GPS jammers 'could be road risk'

GPS jammers 'could be road risk'

A new report has claimed people who use "GPS jammers" in their vehicles are putting other road users in danger.

GPS jammers, which are plugged into car cigarette lighters, can stop tracking systems used to detect stolen cars, monitor vehicles use or stop drivers working overlong hours.

According to Professor Charles Curry of Chronos Technology, the devices could lead to tired lorry drivers staying on the roads too long.

Vehicles fitted with the devices could also pose a risk to aircraft that rely on GPS for navigation if they were to go to areas near airports.

And car insurance providers will be concerned to find out that it is not illegal to buy, sell, or possess a GPS jammer. Under the Wireless Telegraphy Act, it is only an offence to "knowingly use" the device to block GPS signals.

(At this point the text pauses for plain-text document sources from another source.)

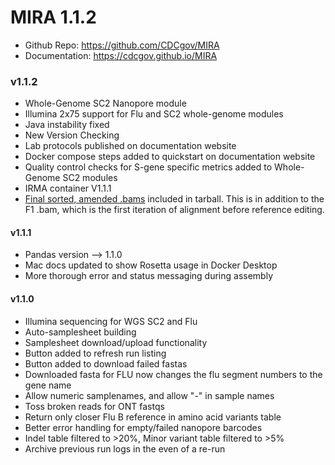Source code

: 
# MIRA 1.1.2
* Github Repo: https://github.com/CDCgov/MIRA
* Documentation: https://cdcgov.github.io/MIRA

### v1.1.2
- Whole-Genome SC2 Nanopore module
- Illumina 2x75 support for Flu and SC2 whole-genome modules
- Java instability fixed
- New Version Checking
- Lab protocols published on documentation website
- Docker compose steps added to quickstart on documentation website
- Quality control checks for S-gene specific metrics added to Whole-Genome SC2 modules
- IRMA container V1.1.1
- [Final sorted, amended .bams](https://wonder.cdc.gov/amd/flu/irma/output.html) included in tarball. This is in addition to the F1 .bam, which is the first iteration of alignment before reference editing.
  
#### v1.1.1
- Pandas version --> 1.1.0
- Mac docs updated to show Rosetta usage in Docker Desktop
- More thorough error and status messaging during assembly

#### v1.1.0
- Illumina sequencing for WGS SC2 and Flu
- Auto-samplesheet building
- Samplesheet download/upload functionality
- Button added to refresh run listing
- Button added to download failed fastas
- Downloaded fasta for FLU now changes the flu segment numbers to the gene name
- Allow numeric samplenames, and allow "-" in sample names
- Toss broken reads for ONT fastqs
- Return only closer Flu B reference in amino acid variants table
- Better error handling for empty/failed nanopore barcodes
- Indel table filtered to >20%, Minor variant table filtered to >5%
- Archive previous run logs in the even of a re-run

So far, police have seized one jammer used by a van driver after they developed a system to detect disruption to GPS systems.

Plans to introduce a "pay as you drive"car insurance scheme or toll systems could be affected by the increased use of the jammer though.

Speaking to the Guardian, Prof Curry said: "When people use these, it creates a bubble around their vehicle for about 500 metres that jams any GPS receiver or transmitter.

"It means that for anyone trying to track the vehicle, it just vanishes off the map - it's as though it were in an underground car park."